--- The data Enclosed Below ---

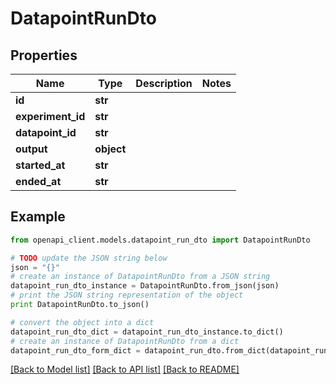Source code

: # DatapointRunDto


## Properties

Name | Type | Description | Notes
------------ | ------------- | ------------- | -------------
**id** | **str** |  | 
**experiment_id** | **str** |  | 
**datapoint_id** | **str** |  | 
**output** | **object** |  | 
**started_at** | **str** |  | 
**ended_at** | **str** |  | 

## Example

```python
from openapi_client.models.datapoint_run_dto import DatapointRunDto

# TODO update the JSON string below
json = "{}"
# create an instance of DatapointRunDto from a JSON string
datapoint_run_dto_instance = DatapointRunDto.from_json(json)
# print the JSON string representation of the object
print DatapointRunDto.to_json()

# convert the object into a dict
datapoint_run_dto_dict = datapoint_run_dto_instance.to_dict()
# create an instance of DatapointRunDto from a dict
datapoint_run_dto_form_dict = datapoint_run_dto.from_dict(datapoint_run_dto_dict)
```
[[Back to Model list]](../README.md#documentation-for-models) [[Back to API list]](../README.md#documentation-for-api-endpoints) [[Back to README]](../README.md)


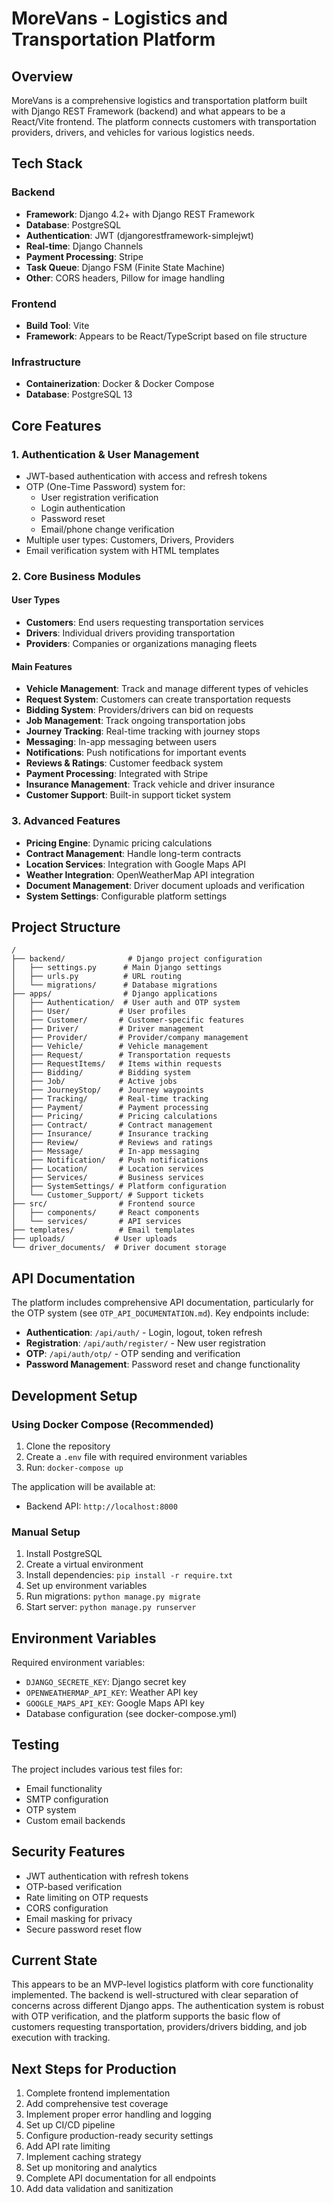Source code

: # MoreVans - Logistics and Transportation Platform

## Overview

MoreVans is a comprehensive logistics and transportation platform built with Django REST Framework (backend) and what appears to be a React/Vite frontend. The platform connects customers with transportation providers, drivers, and vehicles for various logistics needs.

## Tech Stack

### Backend
- **Framework**: Django 4.2+ with Django REST Framework
- **Database**: PostgreSQL
- **Authentication**: JWT (djangorestframework-simplejwt)
- **Real-time**: Django Channels
- **Payment Processing**: Stripe
- **Task Queue**: Django FSM (Finite State Machine)
- **Other**: CORS headers, Pillow for image handling

### Frontend
- **Build Tool**: Vite
- **Framework**: Appears to be React/TypeScript based on file structure

### Infrastructure
- **Containerization**: Docker & Docker Compose
- **Database**: PostgreSQL 13

## Core Features

### 1. Authentication & User Management
- JWT-based authentication with access and refresh tokens
- OTP (One-Time Password) system for:
  - User registration verification
  - Login authentication
  - Password reset
  - Email/phone change verification
- Multiple user types: Customers, Drivers, Providers
- Email verification system with HTML templates

### 2. Core Business Modules

#### User Types
- **Customers**: End users requesting transportation services
- **Drivers**: Individual drivers providing transportation
- **Providers**: Companies or organizations managing fleets

#### Main Features
- **Vehicle Management**: Track and manage different types of vehicles
- **Request System**: Customers can create transportation requests
- **Bidding System**: Providers/drivers can bid on requests
- **Job Management**: Track ongoing transportation jobs
- **Journey Tracking**: Real-time tracking with journey stops
- **Messaging**: In-app messaging between users
- **Notifications**: Push notifications for important events
- **Reviews & Ratings**: Customer feedback system
- **Payment Processing**: Integrated with Stripe
- **Insurance Management**: Track vehicle and driver insurance
- **Customer Support**: Built-in support ticket system

### 3. Advanced Features
- **Pricing Engine**: Dynamic pricing calculations
- **Contract Management**: Handle long-term contracts
- **Location Services**: Integration with Google Maps API
- **Weather Integration**: OpenWeatherMap API integration
- **Document Management**: Driver document uploads and verification
- **System Settings**: Configurable platform settings

## Project Structure

```
/
├── backend/              # Django project configuration
│   ├── settings.py      # Main Django settings
│   ├── urls.py          # URL routing
│   └── migrations/      # Database migrations
├── apps/                # Django applications
│   ├── Authentication/  # User auth and OTP system
│   ├── User/           # User profiles
│   ├── Customer/       # Customer-specific features
│   ├── Driver/         # Driver management
│   ├── Provider/       # Provider/company management
│   ├── Vehicle/        # Vehicle management
│   ├── Request/        # Transportation requests
│   ├── RequestItems/   # Items within requests
│   ├── Bidding/        # Bidding system
│   ├── Job/            # Active jobs
│   ├── JourneyStop/    # Journey waypoints
│   ├── Tracking/       # Real-time tracking
│   ├── Payment/        # Payment processing
│   ├── Pricing/        # Pricing calculations
│   ├── Contract/       # Contract management
│   ├── Insurance/      # Insurance tracking
│   ├── Review/         # Reviews and ratings
│   ├── Message/        # In-app messaging
│   ├── Notification/   # Push notifications
│   ├── Location/       # Location services
│   ├── Services/       # Business services
│   ├── SystemSettings/ # Platform configuration
│   └── Customer_Support/ # Support tickets
├── src/                # Frontend source
│   ├── components/     # React components
│   └── services/       # API services
├── templates/          # Email templates
├── uploads/           # User uploads
└── driver_documents/  # Driver document storage
```

## API Documentation

The platform includes comprehensive API documentation, particularly for the OTP system (see `OTP_API_DOCUMENTATION.md`). Key endpoints include:

- **Authentication**: `/api/auth/` - Login, logout, token refresh
- **Registration**: `/api/auth/register/` - New user registration
- **OTP**: `/api/auth/otp/` - OTP sending and verification
- **Password Management**: Password reset and change functionality

## Development Setup

### Using Docker Compose (Recommended)

1. Clone the repository
2. Create a `.env` file with required environment variables
3. Run: `docker-compose up`

The application will be available at:
- Backend API: `http://localhost:8000`

### Manual Setup

1. Install PostgreSQL
2. Create a virtual environment
3. Install dependencies: `pip install -r require.txt`
4. Set up environment variables
5. Run migrations: `python manage.py migrate`
6. Start server: `python manage.py runserver`

## Environment Variables

Required environment variables:
- `DJANGO_SECRETE_KEY`: Django secret key
- `OPENWEATHERMAP_API_KEY`: Weather API key
- `GOOGLE_MAPS_API_KEY`: Google Maps API key
- Database configuration (see docker-compose.yml)

## Testing

The project includes various test files for:
- Email functionality
- SMTP configuration
- OTP system
- Custom email backends

## Security Features

- JWT authentication with refresh tokens
- OTP-based verification
- Rate limiting on OTP requests
- CORS configuration
- Email masking for privacy
- Secure password reset flow

## Current State

This appears to be an MVP-level logistics platform with core functionality implemented. The backend is well-structured with clear separation of concerns across different Django apps. The authentication system is robust with OTP verification, and the platform supports the basic flow of customers requesting transportation, providers/drivers bidding, and job execution with tracking.

## Next Steps for Production

1. Complete frontend implementation
2. Add comprehensive test coverage
3. Implement proper error handling and logging
4. Set up CI/CD pipeline
5. Configure production-ready security settings
6. Add API rate limiting
7. Implement caching strategy
8. Set up monitoring and analytics
9. Complete API documentation for all endpoints
10. Add data validation and sanitization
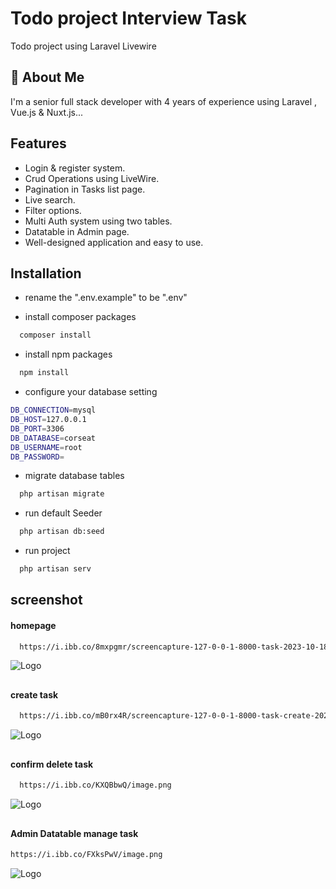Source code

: 
# Todo project Interview Task

Todo project using Laravel Livewire



## 🚀 About Me
I'm a senior full stack developer with 4 years of experience using Laravel , Vue.js & Nuxt.js...


## Features
- Login & register system.
- Crud Operations using LiveWire.
- Pagination in Tasks list page.
- Live search.
- Filter options.
- Multi Auth system using two tables.
- Datatable in Admin page.
- Well-designed application and easy to use.




## Installation

- rename the ".env.example" to be ".env"


- install composer packages

```bash
  composer install 
```

- install npm  packages

```bash
  npm install 
```
- configure your database setting 
```bash
DB_CONNECTION=mysql
DB_HOST=127.0.0.1
DB_PORT=3306
DB_DATABASE=corseat
DB_USERNAME=root
DB_PASSWORD=
```
- migrate database tables

```bash
  php artisan migrate 
```

- run default Seeder

```bash
  php artisan db:seed 
```
    
- run project

```bash
  php artisan serv
```
## screenshot
#### homepage 
```bash
  https://i.ibb.co/8mxpgmr/screencapture-127-0-0-1-8000-task-2023-10-18-00-50-02.png 
```
![Logo](https://i.ibb.co/8mxpgmr/screencapture-127-0-0-1-8000-task-2023-10-18-00-50-02.png)
##

#### create task
```bash
  https://i.ibb.co/mB0rx4R/screencapture-127-0-0-1-8000-task-create-2023-10-18-01-11-01.png 
```
![Logo](https://i.ibb.co/mB0rx4R/screencapture-127-0-0-1-8000-task-create-2023-10-18-01-11-01.png)

##

#### confirm delete task
```bash
  https://i.ibb.co/KXQBbwQ/image.png 
```
![Logo](https://i.ibb.co/KXQBbwQ/image.png)
##

#### Admin Datatable manage task
```bash
https://i.ibb.co/FXksPwV/image.png
```
![Logo](https://i.ibb.co/FXksPwV/image.png)

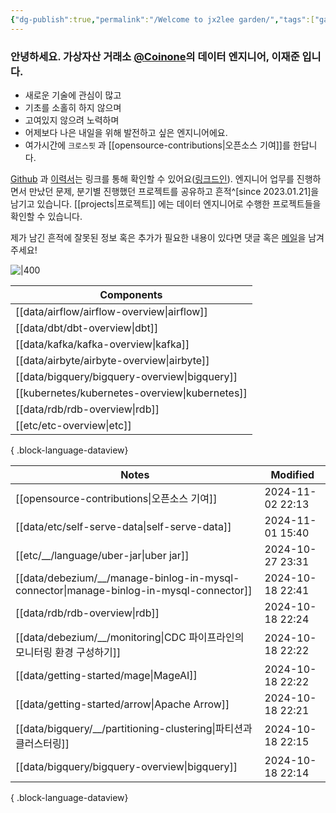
 ```yaml
---
{"dg-publish":true,"permalink":"/Welcome to jx2lee garden/","tags":["gardenEntry"],"dgEnableSearch":true,"noteIcon":"","created":"2024-10-02T18:51:46.475+09:00"}
---
```




### 안녕하세요. 가상자산 거래소 [@Coinone](https://coinone.co.kr/)의 데이터 엔지니어, 이재준 입니다.

- 새로운 기술에 관심이 많고
- 기초를 소홀히 하지 않으며
- 고여있지 않으려 노력하며
- 어제보다 나은 내일을 위해 발전하고 싶은 엔지니어에요.
- 여가시간에 `크로스핏` 과 [[opensource-contributions\|오픈소스 기여]]를 한답니다.


[Github](https://github.com/jx2lee) 과 [이력서](https://github.com/jx2lee/resume/blob/main/resume-kr.pdf)는 링크를 통해 확인할 수 있어요([링크드인](https://www.linkedin.com/in/jx2lee/)). 엔지니어 업무를 진행하면서 만났던 문제, 분기별 진행했던 프로젝트를 공유하고 흔적^[since 2023.01.21]을 남기고 있습니다. [[projects\|프로젝트]] 에는 데이터 엔지니어로 수행한 프로젝트들을 확인할 수 있습니다.

제가 남긴 흔적에 잘못된 정보 혹은 추가가 필요한 내용이 있다면 댓글 혹은 [메일](malito:dev.jaejun.lee.1991@gamil.com)을 남겨주세요!


![|400](https://i.imgur.com/EfyC7Gg.jpeg)

| Components                                        |
| ------------------------------------------------- |
| [[data/airflow/airflow-overview\|airflow]]     |
| [[data/dbt/dbt-overview\|dbt]]                 |
| [[data/kafka/kafka-overview\|kafka]]           |
| [[data/airbyte/airbyte-overview\|airbyte]]     |
| [[data/bigquery/bigquery-overview\|bigquery]]  |
| [[kubernetes/kubernetes-overview\|kubernetes]] |
| [[data/rdb/rdb-overview\|rdb]]                 |
| [[etc/etc-overview\|etc]]                      |

{ .block-language-dataview}


| Notes                                                                                      | Modified         |
| ------------------------------------------------------------------------------------------ | ---------------- |
| [[opensource-contributions\|오픈소스 기여]]                                                   | 2024-11-02 22:13 |
| [[data/etc/self-serve-data\|self-serve-data]]                                           | 2024-11-01 15:40 |
| [[etc/__/language/uber-jar\|uber jar]]                                                  | 2024-10-27 23:31 |
| [[data/debezium/__/manage-binlog-in-mysql-connector\|manage-binlog-in-mysql-connector]] | 2024-10-18 22:41 |
| [[data/rdb/rdb-overview\|rdb]]                                                          | 2024-10-18 22:24 |
| [[data/debezium/__/monitoring\|CDC 파이프라인의 모니터링 환경 구성하기]]                                | 2024-10-18 22:22 |
| [[data/getting-started/mage\|MageAI]]                                                   | 2024-10-18 22:22 |
| [[data/getting-started/arrow\|Apache Arrow]]                                            | 2024-10-18 22:21 |
| [[data/bigquery/__/partitioning-clustering\|파티션과 클러스터링]]                                | 2024-10-18 22:15 |
| [[data/bigquery/bigquery-overview\|bigquery]]                                           | 2024-10-18 22:14 |

{ .block-language-dataview}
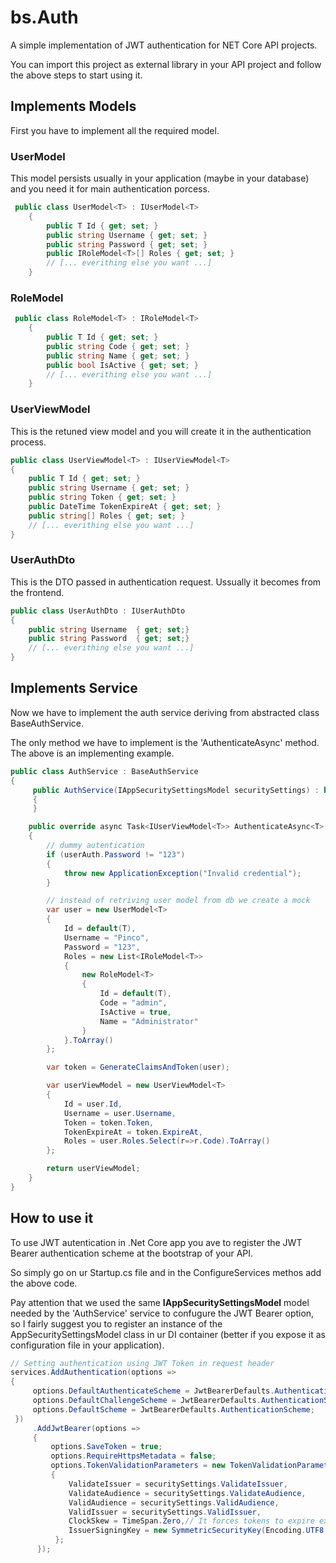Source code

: # bs.Auth

A simple implementation of JWT authentication for NET Core API projects.

You can import this project as external library in your API project and follow the above steps to start using it.

## Implements Models

First you have to implement all the required model.

### UserModel

This model persists usually in your application (maybe in your database) and you need it for main authentication porcess. 

```c#
 public class UserModel<T> : IUserModel<T>
    {
        public T Id { get; set; }
        public string Username { get; set; }
        public string Password { get; set; }
        public IRoleModel<T>[] Roles { get; set; }
		// [... everithing else you want ...]
    }
```

### RoleModel

```c#
 public class RoleModel<T> : IRoleModel<T>
    {
        public T Id { get; set; }
        public string Code { get; set; }
        public string Name { get; set; }
        public bool IsActive { get; set; }
        // [... everithing else you want ...]
    }
```

### UserViewModel

This is the retuned view model and you will create it in the authentication process.

```c#
public class UserViewModel<T> : IUserViewModel<T>
{
    public T Id { get; set; }
    public string Username { get; set; }
    public string Token { get; set; }
    public DateTime TokenExpireAt { get; set; }
    public string[] Roles { get; set; }
    // [... everithing else you want ...]
}
```

### UserAuthDto 

This is the DTO passed in authentication request. Ussually it becomes from the frontend.

```c#
public class UserAuthDto : IUserAuthDto
{
    public string Username  { get; set;}
    public string Password  { get; set;}
    // [... everithing else you want ...]
}
```

## Implements Service

Now we have to implement the auth service deriving from abstracted class BaseAuthService.

The only method we have to implement is the 'AuthenticateAsync' method. The above is an implementing example.

 

```c#
public class AuthService : BaseAuthService
{
     public AuthService(IAppSecuritySettingsModel securitySettings) : base(securitySettings)
     {
     }

​    public override async Task<IUserViewModel<T>> AuthenticateAsync<T>(IUserAuthDto userAuth)
​    {
​        // dummy autentication
​        if (userAuth.Password != "123")
​        {
​            throw new ApplicationException("Invalid credential");
​        }

​        // instead of retriving user model from db we create a mock
​        var user = new UserModel<T>
​        {
​            Id = default(T),
​            Username = "Pinco",
​            Password = "123",
​            Roles = new List<IRoleModel<T>>
​            {
​                new RoleModel<T>
​                {
​                    Id = default(T),
​                    Code = "admin",
​                    IsActive = true,
​                    Name = "Administrator"
​                }
​            }.ToArray()
​        };

​        var token = GenerateClaimsAndToken(user);

​        var userViewModel = new UserViewModel<T>
​        {
​            Id = user.Id,
​            Username = user.Username,
​            Token = token.Token,
​            TokenExpireAt = token.ExpireAt,
​            Roles = user.Roles.Select(r=>r.Code).ToArray()
​        };

​        return userViewModel;
​    }
}
```

## How to use it

To use JWT autentication in .Net Core app you ave to register the JWT Bearer authentication scheme at the bootstrap of your API.

So simply go on ur Startup.cs file and in the ConfigureServices methos add the above code.

Pay attention that we used the same **IAppSecuritySettingsModel** model needed by the 'AuthService' service to confugure the JWT Bearer option, so I fairly suggest you to register an instance of the AppSecuritySettingsModel class in ur DI container (better if you expose it as configuration file in your application).

```c#
// Setting authentication using JWT Token in request header
services.AddAuthentication(options =>
{
     options.DefaultAuthenticateScheme = JwtBearerDefaults.AuthenticationScheme;
     options.DefaultChallengeScheme = JwtBearerDefaults.AuthenticationScheme;
     options.DefaultScheme = JwtBearerDefaults.AuthenticationScheme;
 })
     .AddJwtBearer(options =>
     {
         options.SaveToken = true;
         options.RequireHttpsMetadata = false;
         options.TokenValidationParameters = new TokenValidationParameters()
         {
             ValidateIssuer = securitySettings.ValidateIssuer,
             ValidateAudience = securitySettings.ValidateAudience,
             ValidAudience = securitySettings.ValidAudience,
             ValidIssuer = securitySettings.ValidIssuer,
             ClockSkew = TimeSpan.Zero,// It forces tokens to expire exactly at token expiration time instead of 5 minutes later
             IssuerSigningKey = new SymmetricSecurityKey(Encoding.UTF8.GetBytes(securitySettings.Secret))
          };
      });
```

--- End of Enclosed The data ---

:: Work order ::
Working from the entries above, find every line in which the word "will" occurs and copy it.

:: Response for this exercise ::
The application will be available at:
This is the retuned view model and you will create it in the authentication process.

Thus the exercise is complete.